YOUR OBJECTIVE
Check each line of the material, and show the ones that include the word "family".

RECORDS FOR THIS TASK
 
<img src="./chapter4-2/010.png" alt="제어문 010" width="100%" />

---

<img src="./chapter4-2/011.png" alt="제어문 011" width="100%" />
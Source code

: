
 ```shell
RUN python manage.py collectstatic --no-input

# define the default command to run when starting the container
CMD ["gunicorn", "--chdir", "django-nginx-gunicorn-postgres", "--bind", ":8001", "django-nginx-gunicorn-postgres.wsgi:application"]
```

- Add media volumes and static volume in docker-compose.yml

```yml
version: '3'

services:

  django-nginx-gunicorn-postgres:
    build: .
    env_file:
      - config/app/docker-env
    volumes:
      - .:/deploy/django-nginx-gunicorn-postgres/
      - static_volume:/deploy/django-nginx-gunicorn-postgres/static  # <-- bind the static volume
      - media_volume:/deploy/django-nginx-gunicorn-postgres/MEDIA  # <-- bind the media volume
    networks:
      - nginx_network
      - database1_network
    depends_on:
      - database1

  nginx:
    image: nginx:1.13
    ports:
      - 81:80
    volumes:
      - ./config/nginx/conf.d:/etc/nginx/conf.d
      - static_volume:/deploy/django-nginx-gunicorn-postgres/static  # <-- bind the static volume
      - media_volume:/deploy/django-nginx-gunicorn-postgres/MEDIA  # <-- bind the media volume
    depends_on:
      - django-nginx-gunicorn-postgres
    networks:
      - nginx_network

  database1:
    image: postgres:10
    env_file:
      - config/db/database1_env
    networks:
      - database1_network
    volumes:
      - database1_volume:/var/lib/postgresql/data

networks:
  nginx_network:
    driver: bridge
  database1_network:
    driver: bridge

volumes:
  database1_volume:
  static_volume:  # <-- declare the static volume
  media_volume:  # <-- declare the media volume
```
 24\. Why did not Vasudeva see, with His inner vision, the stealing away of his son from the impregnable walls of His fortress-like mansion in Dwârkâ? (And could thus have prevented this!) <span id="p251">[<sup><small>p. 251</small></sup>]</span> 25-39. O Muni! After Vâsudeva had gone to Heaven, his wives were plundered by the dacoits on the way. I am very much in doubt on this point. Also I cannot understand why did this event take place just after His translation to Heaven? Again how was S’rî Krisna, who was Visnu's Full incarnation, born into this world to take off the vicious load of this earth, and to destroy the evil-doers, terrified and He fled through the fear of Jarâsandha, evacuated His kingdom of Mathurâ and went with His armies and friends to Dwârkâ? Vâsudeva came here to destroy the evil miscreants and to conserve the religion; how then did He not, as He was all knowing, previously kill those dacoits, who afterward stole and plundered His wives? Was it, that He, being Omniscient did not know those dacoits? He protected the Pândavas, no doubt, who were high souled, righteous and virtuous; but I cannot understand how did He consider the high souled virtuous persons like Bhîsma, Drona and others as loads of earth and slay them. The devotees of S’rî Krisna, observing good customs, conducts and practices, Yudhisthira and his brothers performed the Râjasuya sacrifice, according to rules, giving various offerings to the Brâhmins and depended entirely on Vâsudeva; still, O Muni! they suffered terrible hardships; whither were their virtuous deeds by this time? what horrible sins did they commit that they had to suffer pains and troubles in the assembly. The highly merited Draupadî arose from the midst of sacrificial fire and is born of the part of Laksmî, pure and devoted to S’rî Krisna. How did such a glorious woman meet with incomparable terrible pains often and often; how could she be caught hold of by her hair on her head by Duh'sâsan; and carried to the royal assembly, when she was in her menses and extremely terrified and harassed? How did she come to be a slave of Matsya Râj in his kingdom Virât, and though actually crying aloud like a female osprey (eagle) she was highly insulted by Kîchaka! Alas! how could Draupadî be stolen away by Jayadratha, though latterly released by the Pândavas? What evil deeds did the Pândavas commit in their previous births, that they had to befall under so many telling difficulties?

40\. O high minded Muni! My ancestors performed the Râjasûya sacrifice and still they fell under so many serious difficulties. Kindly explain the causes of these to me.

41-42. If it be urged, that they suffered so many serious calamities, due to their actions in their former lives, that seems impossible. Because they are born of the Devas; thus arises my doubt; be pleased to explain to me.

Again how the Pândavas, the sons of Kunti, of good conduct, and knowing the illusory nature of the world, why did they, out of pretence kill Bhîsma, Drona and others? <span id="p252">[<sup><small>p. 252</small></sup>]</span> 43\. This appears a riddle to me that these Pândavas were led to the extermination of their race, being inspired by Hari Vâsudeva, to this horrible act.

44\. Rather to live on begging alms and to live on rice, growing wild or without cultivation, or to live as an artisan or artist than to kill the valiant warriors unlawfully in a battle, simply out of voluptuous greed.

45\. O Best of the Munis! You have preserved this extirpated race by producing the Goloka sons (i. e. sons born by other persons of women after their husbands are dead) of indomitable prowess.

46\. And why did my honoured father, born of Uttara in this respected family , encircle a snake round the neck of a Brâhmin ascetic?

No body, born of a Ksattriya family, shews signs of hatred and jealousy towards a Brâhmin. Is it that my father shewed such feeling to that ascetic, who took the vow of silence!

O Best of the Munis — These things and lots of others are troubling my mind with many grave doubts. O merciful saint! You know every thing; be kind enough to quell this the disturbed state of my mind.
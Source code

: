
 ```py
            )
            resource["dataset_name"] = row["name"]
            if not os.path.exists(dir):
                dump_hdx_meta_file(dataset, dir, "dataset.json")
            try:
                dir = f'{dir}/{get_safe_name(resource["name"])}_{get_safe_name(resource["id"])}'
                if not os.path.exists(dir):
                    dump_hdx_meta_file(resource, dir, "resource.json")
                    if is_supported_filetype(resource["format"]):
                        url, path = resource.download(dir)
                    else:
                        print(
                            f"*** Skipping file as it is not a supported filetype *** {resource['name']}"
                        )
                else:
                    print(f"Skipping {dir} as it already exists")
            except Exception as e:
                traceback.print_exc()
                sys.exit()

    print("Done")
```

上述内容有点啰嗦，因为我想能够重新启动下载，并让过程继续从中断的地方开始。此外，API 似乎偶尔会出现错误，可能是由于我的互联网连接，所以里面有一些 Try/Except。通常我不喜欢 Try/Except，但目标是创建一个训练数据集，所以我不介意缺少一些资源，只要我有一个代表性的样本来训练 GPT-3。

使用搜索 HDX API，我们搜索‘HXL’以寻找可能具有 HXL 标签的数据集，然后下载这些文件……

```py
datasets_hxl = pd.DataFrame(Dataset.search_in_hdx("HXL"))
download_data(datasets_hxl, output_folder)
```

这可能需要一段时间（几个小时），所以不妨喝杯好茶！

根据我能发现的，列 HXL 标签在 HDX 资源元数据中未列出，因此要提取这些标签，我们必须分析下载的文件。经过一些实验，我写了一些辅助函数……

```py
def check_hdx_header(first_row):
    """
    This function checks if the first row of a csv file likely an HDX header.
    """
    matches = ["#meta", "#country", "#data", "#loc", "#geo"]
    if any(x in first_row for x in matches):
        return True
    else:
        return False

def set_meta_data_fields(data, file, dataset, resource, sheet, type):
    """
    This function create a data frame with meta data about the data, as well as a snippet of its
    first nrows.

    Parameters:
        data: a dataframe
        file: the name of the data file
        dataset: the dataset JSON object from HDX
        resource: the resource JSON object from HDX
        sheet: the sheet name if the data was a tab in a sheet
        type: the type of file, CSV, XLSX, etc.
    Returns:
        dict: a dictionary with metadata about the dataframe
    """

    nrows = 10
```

ANSWER BELOW
46\. And why did my honoured father, born of Uttara in this respected family , encircle a snake round the neck of a Brâhmin ascetic?
No body, born of a Ksattriya family, shews signs of hatred and jealousy towards a Brâhmin. Is it that my father shewed such feeling to that ascetic, who took the vow of silence!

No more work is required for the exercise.